Triacylglycerols (TAGs) are considered the main component of milk fat; possess significant functional roles from the technological, nutritional and physiological points of view. In this study, an ultra-performance liquid chromatography coupled with quadruple time-of-flight mass spectrometry was applied to identify the molecular species composition of TAGs in buffalo, camel, and ewe milk powders. The separation of TAGs was achieved by using two mobile phases; acetonitrile/isopropanol (1:9, v/v) as mobile phase A, and 40% acetonitrile as mobile phase B, the binary gradient elution allowed the separation of milk TAGs in consistent with the increase in partition number. More than 180 TAGs in buffalo milk, 90 TAGs in camel milk, and 129 TAGs in ewe milk were unambiguously identified, and the most abundant molecular species in the three types of milk powders were detected at mass to charge (m/z) values of 682.53, 822.67, and 656.53, respectively. The total acyl carbon numbers of buffalo milk TAGs ranged between 26 and 54, with double bonds from 0 to 6. While, the total acyl carbon numbers of camel milk TAGs ranged between 42 and 54, with double bonds from 0 to 3. The total acyl carbon numbers of ewe milk TAGs ranged between 26 and 52, with double bonds from 0 to 2. The major fatty acids (FAs) in the different types of milk powders were myristic, palmitic, stearic, oleic, and linoleic. The positional distribution of saturated FAs at the sn-2 position was higher in buffalo milk powder as compared to camel and ewe milk powders. This study reports a comprehensive identification of TAGs molecular species in different types of milk powders.

Keywords

Milk powder Triacylglycerols Fatty acids composition UPLC–Q-TOF–MS 

Notes

Acknowledgements

This work was supported by the National Natural Science Foundation of People’s Republic of China (31601433) and Jiangsu Provincial Natural Science Foundation (BK20140149).

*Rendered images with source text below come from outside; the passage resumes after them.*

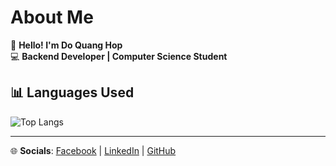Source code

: # About Me

👋 **Hello! I'm Do Quang Hop**  
💻 **Backend Developer | Computer Science Student**  

## 📊 Languages Used
![Top Langs](https://github-readme-stats.vercel.app/api/top-langs/?username=dqh999&theme=default&hide_border=false&layout=compact&bg_color=ffffff)

---
🌐 **Socials**: [Facebook](https://facebook.com/dqh999) | [LinkedIn](https://linkedin.com/in/dqh999) | [GitHub](https://github.com/dqh999)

Compliance with ethical standards

Conflict of interest:

The authors declare that there is no conflict of interests regarding the publication of this article.

Ethical approval:

This article does not contain any studies with human or animals and complies with ethical requirements.

References

  1. 1.
    MacGibbon A, Taylor M (2006) Composition and structure of bovine milk lipids. In: Advanced Dairy Chemistry. Lipids, vol 2. Springer, Boston, pp 1–42Google Scholar
  2. 2.
    R. Kanwal, T. Ahmed, B. Mirza, Comparative analysis of quality of milk collected from buffalo, cow, goat and sheep of Rawalpindi/Islamabad region in Pakistan. Asian J. Plant Sci. 3(3), 300–305 (2004)CrossRefGoogle Scholar
  3. 3.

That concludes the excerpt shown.